Task requirements
Using the data below, copy each line that includes the word "func".

Records to process

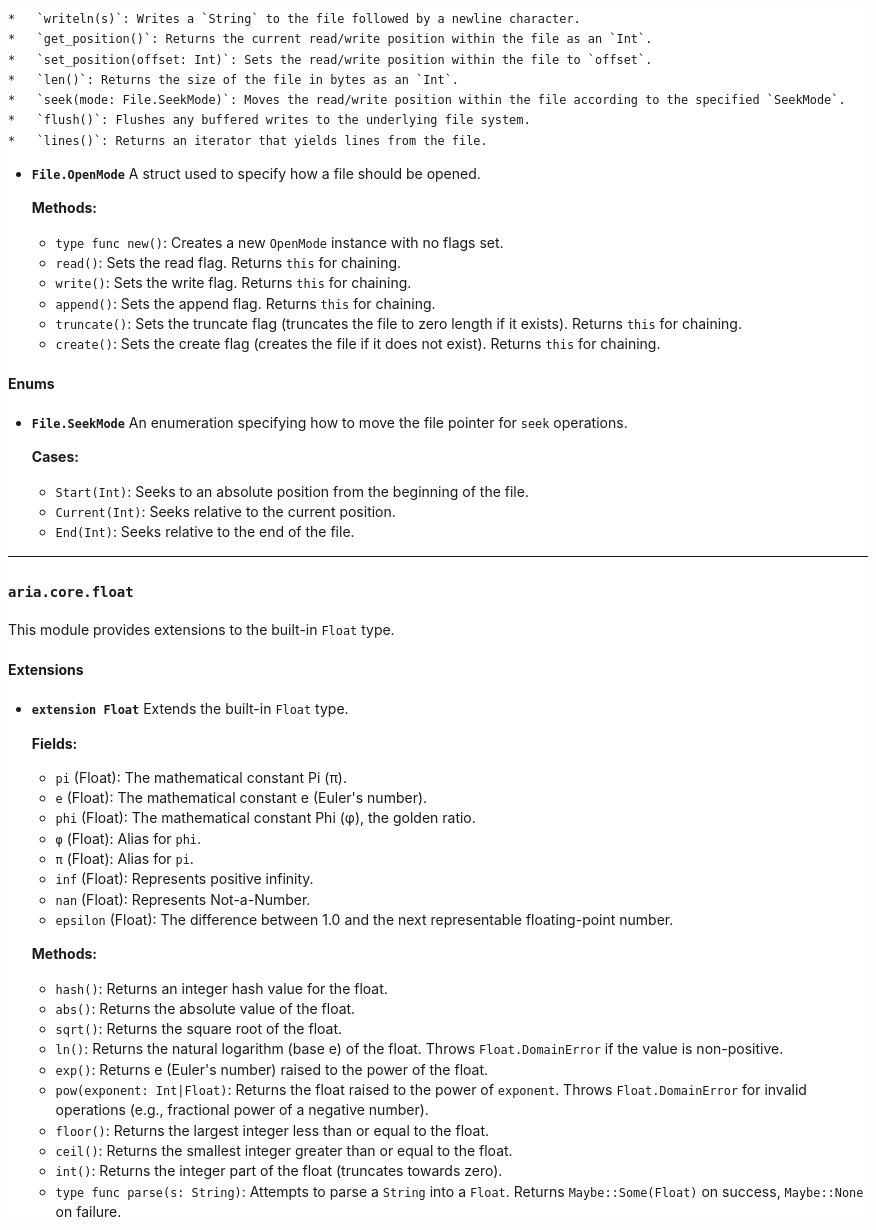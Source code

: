     *   `writeln(s)`: Writes a `String` to the file followed by a newline character.
    *   `get_position()`: Returns the current read/write position within the file as an `Int`.
    *   `set_position(offset: Int)`: Sets the read/write position within the file to `offset`.
    *   `len()`: Returns the size of the file in bytes as an `Int`.
    *   `seek(mode: File.SeekMode)`: Moves the read/write position within the file according to the specified `SeekMode`.
    *   `flush()`: Flushes any buffered writes to the underlying file system.
    *   `lines()`: Returns an iterator that yields lines from the file.

*   **`File.OpenMode`**
    A struct used to specify how a file should be opened.

    **Methods:**
    *   `type func new()`: Creates a new `OpenMode` instance with no flags set.
    *   `read()`: Sets the read flag. Returns `this` for chaining.
    *   `write()`: Sets the write flag. Returns `this` for chaining.
    *   `append()`: Sets the append flag. Returns `this` for chaining.
    *   `truncate()`: Sets the truncate flag (truncates the file to zero length if it exists). Returns `this` for chaining.
    *   `create()`: Sets the create flag (creates the file if it does not exist). Returns `this` for chaining.

#### **Enums**

*   **`File.SeekMode`**
    An enumeration specifying how to move the file pointer for `seek` operations.

    **Cases:**
    *   `Start(Int)`: Seeks to an absolute position from the beginning of the file.
    *   `Current(Int)`: Seeks relative to the current position.
    *   `End(Int)`: Seeks relative to the end of the file.

---

### `aria.core.float`

This module provides extensions to the built-in `Float` type.

#### **Extensions**

*   **`extension Float`**
    Extends the built-in `Float` type.

    **Fields:**
    *   `pi` (Float): The mathematical constant Pi (π).
    *   `e` (Float): The mathematical constant e (Euler's number).
    *   `phi` (Float): The mathematical constant Phi (φ), the golden ratio.
    *   `φ` (Float): Alias for `phi`.
    *   `π` (Float): Alias for `pi`.
    *   `inf` (Float): Represents positive infinity.
    *   `nan` (Float): Represents Not-a-Number.
    *   `epsilon` (Float): The difference between 1.0 and the next representable floating-point number.

    **Methods:**
    *   `hash()`: Returns an integer hash value for the float.
    *   `abs()`: Returns the absolute value of the float.
    *   `sqrt()`: Returns the square root of the float.
    *   `ln()`: Returns the natural logarithm (base e) of the float. Throws `Float.DomainError` if the value is non-positive.
    *   `exp()`: Returns e (Euler's number) raised to the power of the float.
    *   `pow(exponent: Int|Float)`: Returns the float raised to the power of `exponent`. Throws `Float.DomainError` for invalid operations (e.g., fractional power of a negative number).
    *   `floor()`: Returns the largest integer less than or equal to the float.
    *   `ceil()`: Returns the smallest integer greater than or equal to the float.
    *   `int()`: Returns the integer part of the float (truncates towards zero).
    *   `type func parse(s: String)`: Attempts to parse a `String` into a `Float`. Returns `Maybe::Some(Float)` on success, `Maybe::None` on failure.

Result
    *   `type func new()`: Creates a new `OpenMode` instance with no flags set.
    *   `type func parse(s: String)`: Attempts to parse a `String` into a `Float`. Returns `Maybe::Some(Float)` on success, `Maybe::None` on failure.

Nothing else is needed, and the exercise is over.